Source code for evalml.data_checks.target_distribution_data_check

"""Data check that checks if the target data contains certain distributions that may need to be transformed prior training to improve model performance."""
import numpy as np
import woodwork as ww
from scipy.stats import jarque_bera, shapiro

from evalml.data_checks import (
    DataCheck,
    DataCheckAction,
    DataCheckActionCode,
    DataCheckError,
    DataCheckMessageCode,
    DataCheckWarning,
)
from evalml.utils import infer_feature_types


[docs]class TargetDistributionDataCheck(DataCheck):
    """Check if the target data contains certain distributions that may need to be transformed prior training to improve model performance. Uses the Shapiro-Wilks test when the dataset is <=5000 samples, otherwise uses Jarque-Bera."""

[docs]    def validate(self, X, y):
        """Check if the target data has a certain distribution.

        Args:
            X (pd.DataFrame, np.ndarray): Features. Ignored.
            y (pd.Series, np.ndarray): Target data to check for underlying distributions.

        Returns:
            dict (DataCheckError): List with DataCheckErrors if certain distributions are found in the target data.

        Example:
            >>> from scipy.stats import lognorm
            >>> y = [0.946, 0.972, 1.154, 0.954, 0.969, 1.222, 1.038, 0.999, 0.973, 0.897]
            >>> target_check = TargetDistributionDataCheck()
            >>> assert target_check.validate(None, y) == {
            ...     "errors": [],
            ...     "warnings": [{"message": "Target may have a lognormal distribution.",
            ...                   "data_check_name": "TargetDistributionDataCheck",
            ...                   "level": "warning",
            ...                   "code": "TARGET_LOGNORMAL_DISTRIBUTION",
            ...                   "details": {"shapiro-statistic/pvalue": '0.8/0.045', "columns": None, "rows": None}}],
            ...     "actions": [{'code': 'TRANSFORM_TARGET', 'metadata': {'transformation_strategy': 'lognormal', 'is_target': True, "columns": None, "rows": None}}]}
        """
        results = {"warnings": [], "errors": [], "actions": []}

        if y is None:
            results["errors"].append(
                DataCheckError(
                    message="Target is None",
                    data_check_name=self.name,
                    message_code=DataCheckMessageCode.TARGET_IS_NONE,
                    details={},
                ).to_dict()
            )
            return results

        y = infer_feature_types(y)
        allowed_types = [
            ww.logical_types.Integer.type_string,
            ww.logical_types.Double.type_string,
        ]
        is_supported_type = y.ww.logical_type.type_string in allowed_types

        if not is_supported_type:
            results["errors"].append(
                DataCheckError(
                    message="Target is unsupported {} type. Valid Woodwork logical types include: {}".format(
                        y.ww.logical_type.type_string,
                        ", ".join([ltype for ltype in allowed_types]),
                    ),
                    data_check_name=self.name,
                    message_code=DataCheckMessageCode.TARGET_UNSUPPORTED_TYPE,
                    details={"unsupported_type": y.ww.logical_type.type_string},
                ).to_dict()
            )
            return results

        normalization_test = shapiro if len(y) <= 5000 else jarque_bera
        normalization_test_string = "shapiro" if len(y) <= 5000 else "jarque_bera"
        # Check if a normal distribution is detected with p-value above 0.05
        if normalization_test(y).pvalue >= 0.05:
            return results

        y_new = round(y, 6)
        if any(y <= 0):
            y_new = y + abs(y.min()) + 1

        y_new = y_new[
            y_new < (y_new.mean() + 3 * round(y.std(), 3))
        ]  # Drop values greater than 3 standard deviations
        norm_test_og = normalization_test(y_new)
        norm_test_log = normalization_test(np.log(y_new))

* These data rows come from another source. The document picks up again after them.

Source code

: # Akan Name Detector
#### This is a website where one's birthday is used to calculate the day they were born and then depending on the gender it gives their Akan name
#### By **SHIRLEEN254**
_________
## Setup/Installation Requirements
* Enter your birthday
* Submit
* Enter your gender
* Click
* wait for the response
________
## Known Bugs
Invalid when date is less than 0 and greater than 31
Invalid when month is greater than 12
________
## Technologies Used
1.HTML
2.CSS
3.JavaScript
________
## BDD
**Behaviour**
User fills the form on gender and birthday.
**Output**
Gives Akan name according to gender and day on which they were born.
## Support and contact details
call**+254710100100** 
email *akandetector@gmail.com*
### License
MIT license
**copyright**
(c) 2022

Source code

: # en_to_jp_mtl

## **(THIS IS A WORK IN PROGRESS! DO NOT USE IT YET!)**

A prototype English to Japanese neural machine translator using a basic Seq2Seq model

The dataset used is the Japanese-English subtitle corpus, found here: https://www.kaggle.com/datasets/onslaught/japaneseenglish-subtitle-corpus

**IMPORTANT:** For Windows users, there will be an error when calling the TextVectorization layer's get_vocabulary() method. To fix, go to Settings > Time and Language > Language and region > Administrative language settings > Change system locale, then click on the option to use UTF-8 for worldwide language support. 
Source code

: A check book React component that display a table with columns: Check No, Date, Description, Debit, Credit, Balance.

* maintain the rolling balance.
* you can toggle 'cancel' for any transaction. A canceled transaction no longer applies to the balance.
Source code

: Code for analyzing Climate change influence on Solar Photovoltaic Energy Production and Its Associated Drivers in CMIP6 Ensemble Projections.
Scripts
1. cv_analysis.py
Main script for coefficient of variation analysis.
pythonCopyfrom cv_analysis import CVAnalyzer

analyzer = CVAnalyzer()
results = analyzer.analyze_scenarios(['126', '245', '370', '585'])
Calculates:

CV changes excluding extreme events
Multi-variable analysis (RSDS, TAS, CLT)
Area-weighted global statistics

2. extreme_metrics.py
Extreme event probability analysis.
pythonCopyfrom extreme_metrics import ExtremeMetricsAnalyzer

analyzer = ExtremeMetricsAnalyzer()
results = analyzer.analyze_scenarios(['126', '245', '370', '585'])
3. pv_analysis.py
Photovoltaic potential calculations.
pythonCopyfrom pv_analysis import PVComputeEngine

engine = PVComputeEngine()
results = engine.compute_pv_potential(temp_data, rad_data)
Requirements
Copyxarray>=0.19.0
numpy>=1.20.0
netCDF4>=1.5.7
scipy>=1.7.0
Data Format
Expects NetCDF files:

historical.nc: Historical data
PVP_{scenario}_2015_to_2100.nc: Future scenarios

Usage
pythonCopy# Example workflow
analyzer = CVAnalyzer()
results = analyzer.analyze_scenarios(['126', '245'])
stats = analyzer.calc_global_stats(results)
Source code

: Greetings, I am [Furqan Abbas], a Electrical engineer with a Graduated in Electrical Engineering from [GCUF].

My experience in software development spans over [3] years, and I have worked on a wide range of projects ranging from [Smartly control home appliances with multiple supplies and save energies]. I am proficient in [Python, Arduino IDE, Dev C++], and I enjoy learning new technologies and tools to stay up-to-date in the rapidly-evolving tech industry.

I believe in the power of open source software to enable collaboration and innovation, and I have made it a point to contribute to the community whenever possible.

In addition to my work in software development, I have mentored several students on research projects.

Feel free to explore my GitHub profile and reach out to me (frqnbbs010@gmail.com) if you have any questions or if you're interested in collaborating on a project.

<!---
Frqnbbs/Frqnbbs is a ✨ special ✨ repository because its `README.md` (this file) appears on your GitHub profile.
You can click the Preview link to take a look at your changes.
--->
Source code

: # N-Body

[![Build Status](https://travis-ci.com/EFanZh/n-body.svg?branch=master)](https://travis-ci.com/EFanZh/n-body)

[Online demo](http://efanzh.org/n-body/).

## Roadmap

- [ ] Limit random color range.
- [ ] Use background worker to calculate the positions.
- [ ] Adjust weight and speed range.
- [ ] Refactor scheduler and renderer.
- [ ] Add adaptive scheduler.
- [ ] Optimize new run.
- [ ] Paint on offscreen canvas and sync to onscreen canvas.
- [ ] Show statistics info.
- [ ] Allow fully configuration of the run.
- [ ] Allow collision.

        log_detected = False

        # If the p-value of the log transformed target is greater than or equal to the p-value of the original target
        # with outliers dropped, then it would imply that the log transformed target has more of a normal distribution
        if norm_test_log.pvalue >= norm_test_og.pvalue:
            log_detected = True

        if log_detected:
            details = {
                f"{normalization_test_string}-statistic/pvalue": f"{round(norm_test_og.statistic, 1)}/{round(norm_test_og.pvalue, 3)}"
            }
            results["warnings"].append(
                DataCheckWarning(
                    message="Target may have a lognormal distribution.",
                    data_check_name=self.name,
                    message_code=DataCheckMessageCode.TARGET_LOGNORMAL_DISTRIBUTION,
                    details=details,
                ).to_dict()
            )
            results["actions"].append(
                DataCheckAction(
                    DataCheckActionCode.TRANSFORM_TARGET,
                    metadata={
                        "is_target": True,
                        "transformation_strategy": "lognormal",
                    },
                ).to_dict()
            )

        return results